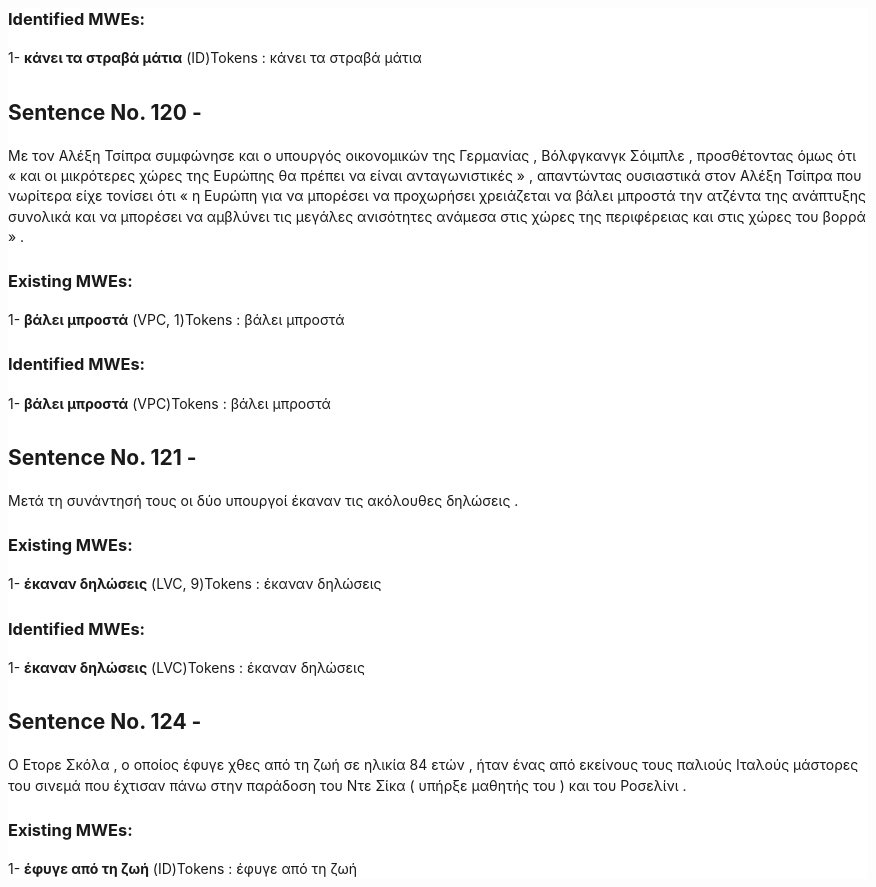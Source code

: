 ### Identified MWEs: 
1- **κάνει τα στραβά μάτια** (ID)Tokens : 
κάνει
τα
στραβά
μάτια

## Sentence No. 120 - 
Με τον Αλέξη Τσίπρα συμφώνησε και ο υπουργός οικονομικών της Γερμανίας , Βόλφγκανγκ Σόιμπλε , προσθέτοντας όμως ότι « και οι μικρότερες χώρες της Ευρώπης θα πρέπει να είναι ανταγωνιστικές » , απαντώντας ουσιαστικά στον Αλέξη Τσίπρα που νωρίτερα είχε τονίσει ότι « η Ευρώπη για να μπορέσει να προχωρήσει χρειάζεται να βάλει μπροστά την ατζέντα της ανάπτυξης συνολικά και να μπορέσει να αμβλύνει τις μεγάλες ανισότητες ανάμεσα στις χώρες της περιφέρειας και στις χώρες του βορρά » . 
### Existing MWEs: 
1- **βάλει μπροστά** (VPC, 1)Tokens : 
βάλει
μπροστά

### Identified MWEs: 
1- **βάλει μπροστά** (VPC)Tokens : 
βάλει
μπροστά

## Sentence No. 121 - 
Μετά τη συνάντησή τους οι δύο υπουργοί έκαναν τις ακόλουθες δηλώσεις . 
### Existing MWEs: 
1- **έκαναν δηλώσεις** (LVC, 9)Tokens : 
έκαναν
δηλώσεις

### Identified MWEs: 
1- **έκαναν δηλώσεις** (LVC)Tokens : 
έκαναν
δηλώσεις

## Sentence No. 124 - 
Ο Ετορε Σκόλα , ο οποίος έφυγε χθες από τη ζωή σε ηλικία 84 ετών , ήταν ένας από εκείνους τους παλιούς Ιταλούς μάστορες του σινεμά που έχτισαν πάνω στην παράδοση του Ντε Σίκα ( υπήρξε μαθητής του ) και του Ροσελίνι . 
### Existing MWEs: 
1- **έφυγε από τη ζωή** (ID)Tokens : 
έφυγε
από
τη
ζωή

● **TASK TO CARRY OUT**
All lines from the one with "1- **βάλει μπροστά** (VPC)Tokens" through the final line above are to be quoted exactly; quote no other line.

● **SOLVED PROBLEM**
1- **βάλει μπροστά** (VPC)Tokens : 
βάλει
μπροστά

## Sentence No. 121 - 
Μετά τη συνάντησή τους οι δύο υπουργοί έκαναν τις ακόλουθες δηλώσεις . 
### Existing MWEs: 
1- **έκαναν δηλώσεις** (LVC, 9)Tokens : 
έκαναν
δηλώσεις

### Identified MWEs: 
1- **έκαναν δηλώσεις** (LVC)Tokens : 
έκαναν
δηλώσεις

## Sentence No. 124 - 
Ο Ετορε Σκόλα , ο οποίος έφυγε χθες από τη ζωή σε ηλικία 84 ετών , ήταν ένας από εκείνους τους παλιούς Ιταλούς μάστορες του σινεμά που έχτισαν πάνω στην παράδοση του Ντε Σίκα ( υπήρξε μαθητής του ) και του Ροσελίνι . 
### Existing MWEs: 
1- **έφυγε από τη ζωή** (ID)Tokens : 
έφυγε
από
τη
ζωή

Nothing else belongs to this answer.